> [DIRECTIONS]
Exactly retype the opening line of the entries and every line after it, ending with the line that contains "Health Care & Bear". Skip all pictures.

[Rendered images with source text]
Segment Open
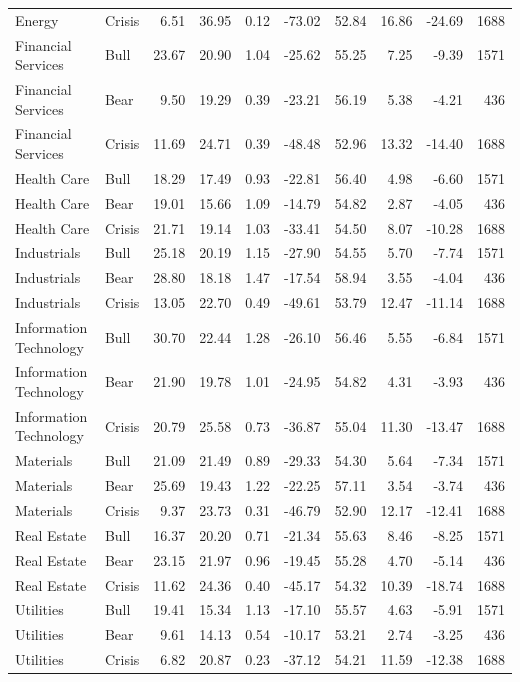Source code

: \begin{landscape}
\begin{longtable}{llrrrrrrrr}
Energy & Crisis & 6.51 & 36.95 & 0.12 & -73.02 & 52.84 & 16.86 & -24.69 & 1688 \\
Financial Services & Bull & 23.67 & 20.90 & 1.04 & -25.62 & 55.25 & 7.25 & -9.39 & 1571 \\
Financial Services & Bear & 9.50 & 19.29 & 0.39 & -23.21 & 56.19 & 5.38 & -4.21 & 436 \\
Financial Services & Crisis & 11.69 & 24.71 & 0.39 & -48.48 & 52.96 & 13.32 & -14.40 & 1688 \\
Health Care & Bull & 18.29 & 17.49 & 0.93 & -22.81 & 56.40 & 4.98 & -6.60 & 1571 \\
Health Care & Bear & 19.01 & 15.66 & 1.09 & -14.79 & 54.82 & 2.87 & -4.05 & 436 \\
Health Care & Crisis & 21.71 & 19.14 & 1.03 & -33.41 & 54.50 & 8.07 & -10.28 & 1688 \\
Industrials & Bull & 25.18 & 20.19 & 1.15 & -27.90 & 54.55 & 5.70 & -7.74 & 1571 \\
Industrials & Bear & 28.80 & 18.18 & 1.47 & -17.54 & 58.94 & 3.55 & -4.04 & 436 \\
Industrials & Crisis & 13.05 & 22.70 & 0.49 & -49.61 & 53.79 & 12.47 & -11.14 & 1688 \\
Information Technology & Bull & 30.70 & 22.44 & 1.28 & -26.10 & 56.46 & 5.55 & -6.84 & 1571 \\
Information Technology & Bear & 21.90 & 19.78 & 1.01 & -24.95 & 54.82 & 4.31 & -3.93 & 436 \\
Information Technology & Crisis & 20.79 & 25.58 & 0.73 & -36.87 & 55.04 & 11.30 & -13.47 & 1688 \\
Materials & Bull & 21.09 & 21.49 & 0.89 & -29.33 & 54.30 & 5.64 & -7.34 & 1571 \\
Materials & Bear & 25.69 & 19.43 & 1.22 & -22.25 & 57.11 & 3.54 & -3.74 & 436 \\
Materials & Crisis & 9.37 & 23.73 & 0.31 & -46.79 & 52.90 & 12.17 & -12.41 & 1688 \\
Real Estate & Bull & 16.37 & 20.20 & 0.71 & -21.34 & 55.63 & 8.46 & -8.25 & 1571 \\
Real Estate & Bear & 23.15 & 21.97 & 0.96 & -19.45 & 55.28 & 4.70 & -5.14 & 436 \\
Real Estate & Crisis & 11.62 & 24.36 & 0.40 & -45.17 & 54.32 & 10.39 & -18.74 & 1688 \\
Utilities & Bull & 19.41 & 15.34 & 1.13 & -17.10 & 55.57 & 4.63 & -5.91 & 1571 \\
Utilities & Bear & 9.61 & 14.13 & 0.54 & -10.17 & 53.21 & 2.74 & -3.25 & 436 \\
Utilities & Crisis & 6.82 & 20.87 & 0.23 & -37.12 & 54.21 & 11.59 & -12.38 & 1688 \\
\end{longtable}
\end{landscape}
Segment Closed
> [EXERCISE OUTPUT]
Source code

: \begin{landscape}
\begin{longtable}{llrrrrrrrr}
Energy & Crisis & 6.51 & 36.95 & 0.12 & -73.02 & 52.84 & 16.86 & -24.69 & 1688 \\
Financial Services & Bull & 23.67 & 20.90 & 1.04 & -25.62 & 55.25 & 7.25 & -9.39 & 1571 \\
Financial Services & Bear & 9.50 & 19.29 & 0.39 & -23.21 & 56.19 & 5.38 & -4.21 & 436 \\
Financial Services & Crisis & 11.69 & 24.71 & 0.39 & -48.48 & 52.96 & 13.32 & -14.40 & 1688 \\
Health Care & Bull & 18.29 & 17.49 & 0.93 & -22.81 & 56.40 & 4.98 & -6.60 & 1571 \\
Health Care & Bear & 19.01 & 15.66 & 1.09 & -14.79 & 54.82 & 2.87 & -4.05 & 436 \\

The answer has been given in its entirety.